▶ ENTRIES SUPPLIED
══════════

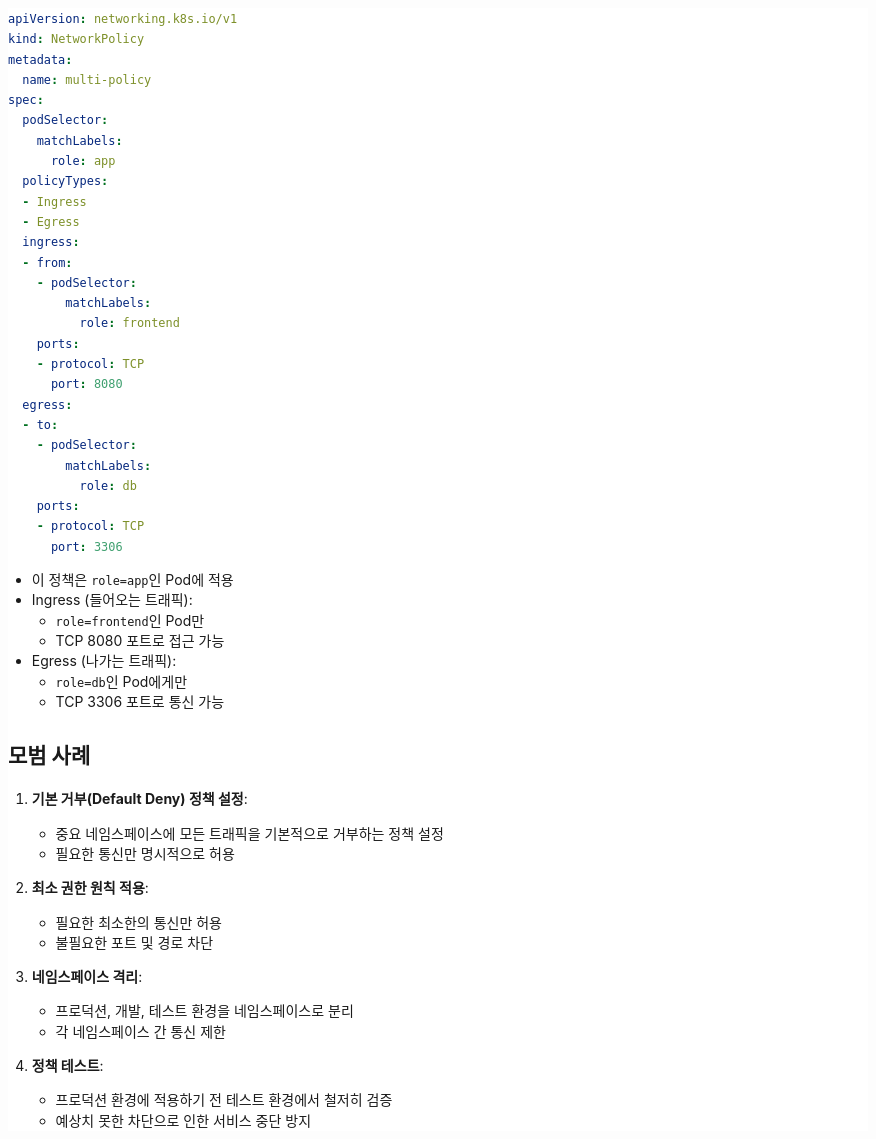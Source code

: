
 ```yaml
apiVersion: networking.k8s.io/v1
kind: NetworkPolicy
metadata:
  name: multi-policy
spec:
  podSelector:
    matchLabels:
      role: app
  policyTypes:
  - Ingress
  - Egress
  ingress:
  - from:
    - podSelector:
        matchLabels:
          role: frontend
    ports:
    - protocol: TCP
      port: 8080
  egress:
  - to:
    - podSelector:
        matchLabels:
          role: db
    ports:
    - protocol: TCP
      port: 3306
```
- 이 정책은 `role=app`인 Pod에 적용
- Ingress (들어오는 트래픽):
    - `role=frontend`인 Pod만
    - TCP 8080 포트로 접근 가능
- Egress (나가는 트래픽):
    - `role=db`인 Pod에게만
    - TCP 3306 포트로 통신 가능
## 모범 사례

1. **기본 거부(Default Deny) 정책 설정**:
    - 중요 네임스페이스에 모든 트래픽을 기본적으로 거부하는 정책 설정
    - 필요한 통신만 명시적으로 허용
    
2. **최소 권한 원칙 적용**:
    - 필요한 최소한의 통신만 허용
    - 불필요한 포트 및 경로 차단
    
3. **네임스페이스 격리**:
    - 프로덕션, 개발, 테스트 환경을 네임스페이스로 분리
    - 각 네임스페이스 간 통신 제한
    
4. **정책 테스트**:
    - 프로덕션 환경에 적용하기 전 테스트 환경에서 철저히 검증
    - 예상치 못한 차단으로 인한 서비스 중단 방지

══════════

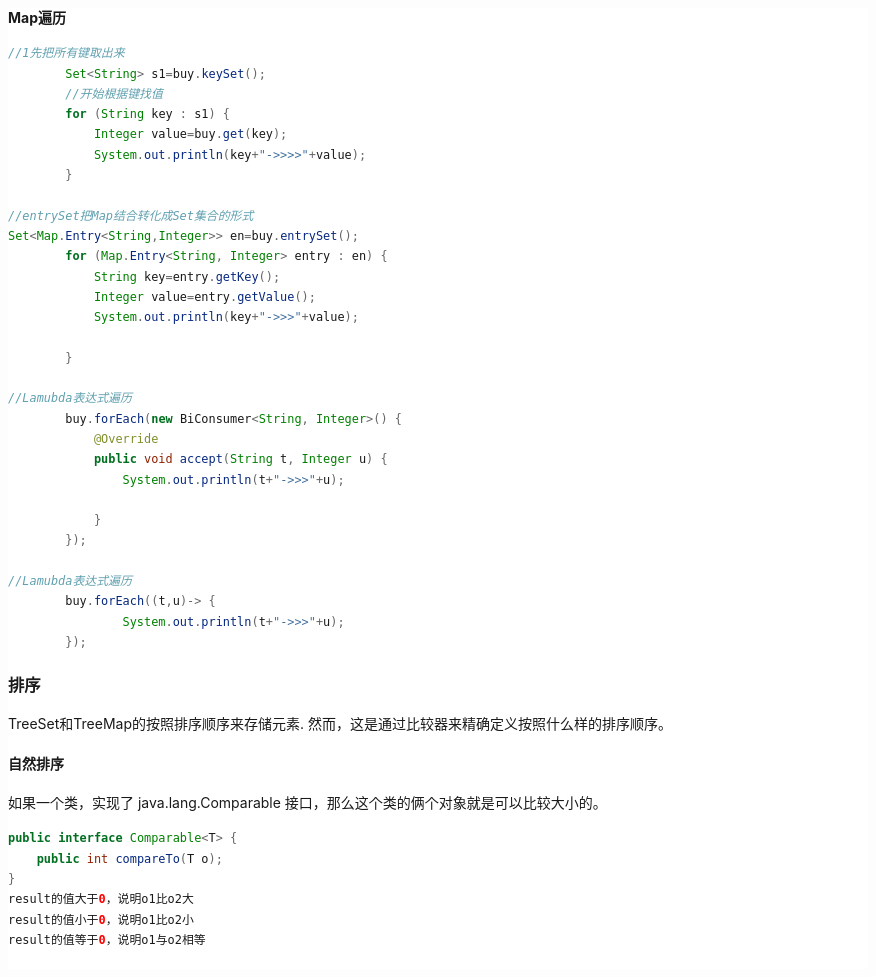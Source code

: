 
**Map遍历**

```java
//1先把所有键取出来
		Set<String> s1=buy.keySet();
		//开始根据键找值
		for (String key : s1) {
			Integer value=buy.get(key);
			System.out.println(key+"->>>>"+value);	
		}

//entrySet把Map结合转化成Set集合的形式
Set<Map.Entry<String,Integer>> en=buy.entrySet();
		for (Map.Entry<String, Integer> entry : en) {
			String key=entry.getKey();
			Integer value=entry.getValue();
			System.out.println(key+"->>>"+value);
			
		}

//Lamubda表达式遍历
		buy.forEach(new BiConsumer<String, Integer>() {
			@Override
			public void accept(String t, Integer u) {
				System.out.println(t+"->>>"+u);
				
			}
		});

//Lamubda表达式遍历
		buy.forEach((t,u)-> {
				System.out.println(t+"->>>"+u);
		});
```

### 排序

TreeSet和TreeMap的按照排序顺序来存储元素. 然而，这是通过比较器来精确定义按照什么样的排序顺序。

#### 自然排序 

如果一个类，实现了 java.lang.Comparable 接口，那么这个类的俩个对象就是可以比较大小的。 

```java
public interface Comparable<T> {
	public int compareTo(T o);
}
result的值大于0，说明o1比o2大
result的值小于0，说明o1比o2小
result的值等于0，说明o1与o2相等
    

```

══════════

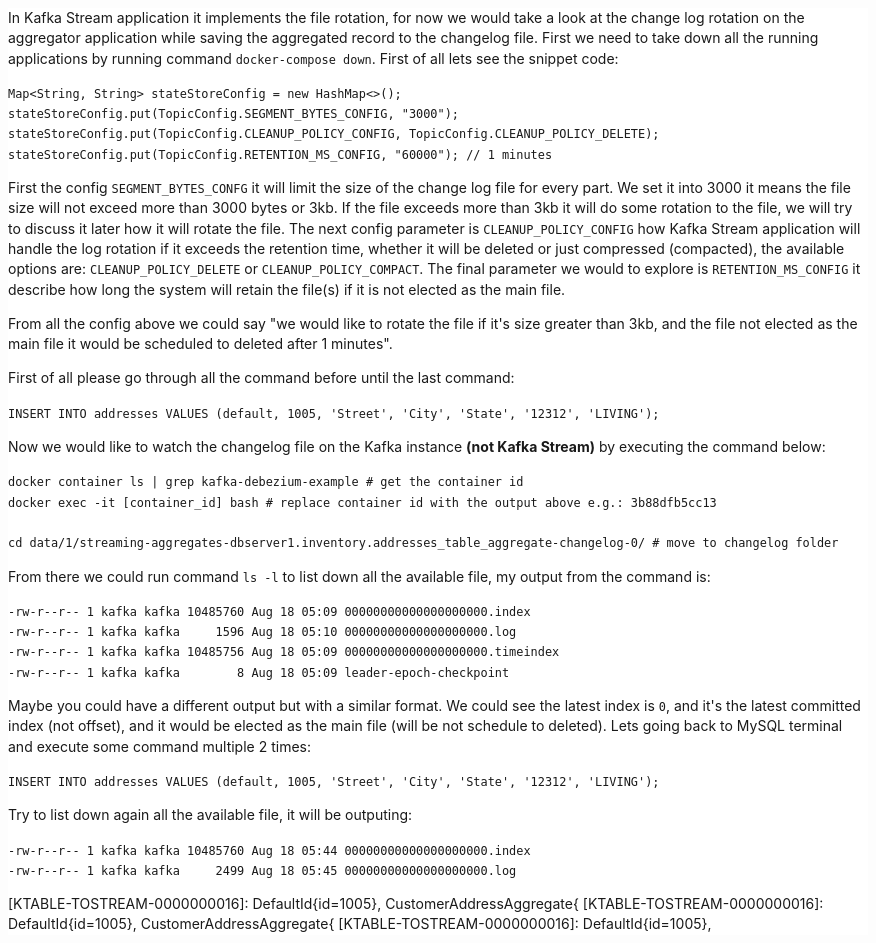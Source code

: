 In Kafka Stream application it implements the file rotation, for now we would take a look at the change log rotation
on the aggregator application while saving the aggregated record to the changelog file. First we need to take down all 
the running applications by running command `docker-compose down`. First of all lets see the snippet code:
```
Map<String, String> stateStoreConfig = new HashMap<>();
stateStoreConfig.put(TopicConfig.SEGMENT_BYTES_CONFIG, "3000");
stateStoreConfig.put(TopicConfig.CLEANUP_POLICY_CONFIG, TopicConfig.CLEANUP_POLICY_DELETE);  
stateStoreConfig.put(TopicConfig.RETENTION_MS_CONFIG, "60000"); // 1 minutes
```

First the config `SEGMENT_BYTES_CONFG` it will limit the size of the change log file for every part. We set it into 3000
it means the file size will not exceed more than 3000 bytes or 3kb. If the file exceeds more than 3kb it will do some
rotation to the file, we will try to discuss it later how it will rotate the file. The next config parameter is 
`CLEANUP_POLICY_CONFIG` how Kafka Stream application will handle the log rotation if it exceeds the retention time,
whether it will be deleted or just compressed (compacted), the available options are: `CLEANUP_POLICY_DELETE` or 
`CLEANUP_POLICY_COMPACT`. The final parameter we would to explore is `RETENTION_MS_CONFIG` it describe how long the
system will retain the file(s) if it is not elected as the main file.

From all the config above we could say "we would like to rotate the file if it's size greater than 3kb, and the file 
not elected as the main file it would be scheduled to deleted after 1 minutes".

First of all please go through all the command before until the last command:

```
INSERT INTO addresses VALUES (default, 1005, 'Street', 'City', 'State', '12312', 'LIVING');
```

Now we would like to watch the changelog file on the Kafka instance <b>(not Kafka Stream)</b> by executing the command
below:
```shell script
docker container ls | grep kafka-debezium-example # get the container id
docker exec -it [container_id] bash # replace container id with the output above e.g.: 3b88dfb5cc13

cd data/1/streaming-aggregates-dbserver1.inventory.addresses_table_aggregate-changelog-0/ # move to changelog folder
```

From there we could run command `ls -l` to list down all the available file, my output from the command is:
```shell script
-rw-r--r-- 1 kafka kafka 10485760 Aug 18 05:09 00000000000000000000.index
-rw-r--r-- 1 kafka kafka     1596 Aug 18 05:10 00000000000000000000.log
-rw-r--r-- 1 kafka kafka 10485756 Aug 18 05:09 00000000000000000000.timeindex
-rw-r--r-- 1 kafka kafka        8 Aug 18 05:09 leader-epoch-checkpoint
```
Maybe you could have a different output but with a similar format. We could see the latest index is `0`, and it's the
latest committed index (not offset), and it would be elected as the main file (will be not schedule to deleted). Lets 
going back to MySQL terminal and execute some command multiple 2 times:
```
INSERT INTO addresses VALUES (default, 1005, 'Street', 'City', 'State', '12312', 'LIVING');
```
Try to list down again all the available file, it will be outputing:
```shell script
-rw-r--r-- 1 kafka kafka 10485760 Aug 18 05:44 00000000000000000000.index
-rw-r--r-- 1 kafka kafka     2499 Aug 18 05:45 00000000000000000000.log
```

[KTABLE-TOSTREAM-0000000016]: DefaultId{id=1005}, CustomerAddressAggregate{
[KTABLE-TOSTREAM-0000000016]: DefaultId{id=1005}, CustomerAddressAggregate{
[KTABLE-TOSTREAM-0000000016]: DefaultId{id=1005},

══════════

▶ HOW TO COMPLETE THIS TASK
Where does the string "down" occur in the data above? Copy every line that holds it.

▶ RESULT
on the aggregator application while saving the aggregated record to the changelog file. First we need to take down all 
the running applications by running command `docker-compose down`. First of all lets see the snippet code:
From there we could run command `ls -l` to list down all the available file, my output from the command is:
Try to list down again all the available file, it will be outputing:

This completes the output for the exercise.